Saved entries:
※ ※ ※

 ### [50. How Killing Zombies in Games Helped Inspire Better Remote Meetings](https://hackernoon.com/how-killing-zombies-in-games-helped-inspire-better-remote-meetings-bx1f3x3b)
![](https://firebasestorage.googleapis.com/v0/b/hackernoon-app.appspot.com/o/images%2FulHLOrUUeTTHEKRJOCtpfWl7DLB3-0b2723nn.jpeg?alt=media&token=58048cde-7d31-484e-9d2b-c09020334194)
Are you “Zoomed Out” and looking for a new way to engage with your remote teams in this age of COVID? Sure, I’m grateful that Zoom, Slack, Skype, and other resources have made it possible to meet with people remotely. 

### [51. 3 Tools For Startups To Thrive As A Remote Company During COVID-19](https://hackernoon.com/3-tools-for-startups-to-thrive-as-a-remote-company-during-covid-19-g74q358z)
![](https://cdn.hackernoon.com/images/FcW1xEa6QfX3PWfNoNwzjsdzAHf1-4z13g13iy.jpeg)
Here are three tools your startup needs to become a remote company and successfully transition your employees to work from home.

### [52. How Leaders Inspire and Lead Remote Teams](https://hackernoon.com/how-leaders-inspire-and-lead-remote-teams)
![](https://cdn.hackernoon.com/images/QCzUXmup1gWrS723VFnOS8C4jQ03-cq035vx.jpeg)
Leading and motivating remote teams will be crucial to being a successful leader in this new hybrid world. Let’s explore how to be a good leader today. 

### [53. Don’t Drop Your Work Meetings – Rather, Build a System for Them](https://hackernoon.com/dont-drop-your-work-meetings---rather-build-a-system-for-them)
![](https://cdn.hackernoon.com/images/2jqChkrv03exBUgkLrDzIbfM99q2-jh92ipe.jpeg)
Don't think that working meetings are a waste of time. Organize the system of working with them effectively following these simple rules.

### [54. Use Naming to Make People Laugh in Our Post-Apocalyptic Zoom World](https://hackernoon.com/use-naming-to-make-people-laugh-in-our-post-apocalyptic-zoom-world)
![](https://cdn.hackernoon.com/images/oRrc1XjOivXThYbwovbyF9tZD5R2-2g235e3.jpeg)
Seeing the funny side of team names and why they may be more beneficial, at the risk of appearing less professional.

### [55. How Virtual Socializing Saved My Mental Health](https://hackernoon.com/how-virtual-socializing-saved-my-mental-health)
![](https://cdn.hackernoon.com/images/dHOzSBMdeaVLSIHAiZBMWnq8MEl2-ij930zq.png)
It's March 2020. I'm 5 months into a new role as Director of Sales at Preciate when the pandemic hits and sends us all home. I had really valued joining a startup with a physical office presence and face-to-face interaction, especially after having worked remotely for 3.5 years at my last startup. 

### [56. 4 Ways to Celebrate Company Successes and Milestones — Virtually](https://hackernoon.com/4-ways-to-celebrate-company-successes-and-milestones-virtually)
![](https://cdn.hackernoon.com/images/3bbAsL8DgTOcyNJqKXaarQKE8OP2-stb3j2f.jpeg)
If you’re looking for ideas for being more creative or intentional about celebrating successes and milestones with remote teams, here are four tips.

※ ※ ※

▶ What this task involves
Write the data out again. Match it word for word.

▶ Response to the task
 ### [50. How Killing Zombies in Games Helped Inspire Better Remote Meetings](https://hackernoon.com/how-killing-zombies-in-games-helped-inspire-better-remote-meetings-bx1f3x3b)
![](https://firebasestorage.googleapis.com/v0/b/hackernoon-app.appspot.com/o/images%2FulHLOrUUeTTHEKRJOCtpfWl7DLB3-0b2723nn.jpeg?alt=media&token=58048cde-7d31-484e-9d2b-c09020334194)
Are you “Zoomed Out” and looking for a new way to engage with your remote teams in this age of COVID? Sure, I’m grateful that Zoom, Slack, Skype, and other resources have made it possible to meet with people remotely. 

### [51. 3 Tools For Startups To Thrive As A Remote Company During COVID-19](https://hackernoon.com/3-tools-for-startups-to-thrive-as-a-remote-company-during-covid-19-g74q358z)
![](https://cdn.hackernoon.com/images/FcW1xEa6QfX3PWfNoNwzjsdzAHf1-4z13g13iy.jpeg)
Here are three tools your startup needs to become a remote company and successfully transition your employees to work from home.

### [52. How Leaders Inspire and Lead Remote Teams](https://hackernoon.com/how-leaders-inspire-and-lead-remote-teams)
![](https://cdn.hackernoon.com/images/QCzUXmup1gWrS723VFnOS8C4jQ03-cq035vx.jpeg)
Leading and motivating remote teams will be crucial to being a successful leader in this new hybrid world. Let’s explore how to be a good leader today. 

### [53. Don’t Drop Your Work Meetings – Rather, Build a System for Them](https://hackernoon.com/dont-drop-your-work-meetings---rather-build-a-system-for-them)
![](https://cdn.hackernoon.com/images/2jqChkrv03exBUgkLrDzIbfM99q2-jh92ipe.jpeg)
Don't think that working meetings are a waste of time. Organize the system of working with them effectively following these simple rules.

### [54. Use Naming to Make People Laugh in Our Post-Apocalyptic Zoom World](https://hackernoon.com/use-naming-to-make-people-laugh-in-our-post-apocalyptic-zoom-world)
![](https://cdn.hackernoon.com/images/oRrc1XjOivXThYbwovbyF9tZD5R2-2g235e3.jpeg)
Seeing the funny side of team names and why they may be more beneficial, at the risk of appearing less professional.

### [55. How Virtual Socializing Saved My Mental Health](https://hackernoon.com/how-virtual-socializing-saved-my-mental-health)
![](https://cdn.hackernoon.com/images/dHOzSBMdeaVLSIHAiZBMWnq8MEl2-ij930zq.png)
It's March 2020. I'm 5 months into a new role as Director of Sales at Preciate when the pandemic hits and sends us all home. I had really valued joining a startup with a physical office presence and face-to-face interaction, especially after having worked remotely for 3.5 years at my last startup. 

### [56. 4 Ways to Celebrate Company Successes and Milestones — Virtually](https://hackernoon.com/4-ways-to-celebrate-company-successes-and-milestones-virtually)
![](https://cdn.hackernoon.com/images/3bbAsL8DgTOcyNJqKXaarQKE8OP2-stb3j2f.jpeg)
If you’re looking for ideas for being more creative or intentional about celebrating successes and milestones with remote teams, here are four tips.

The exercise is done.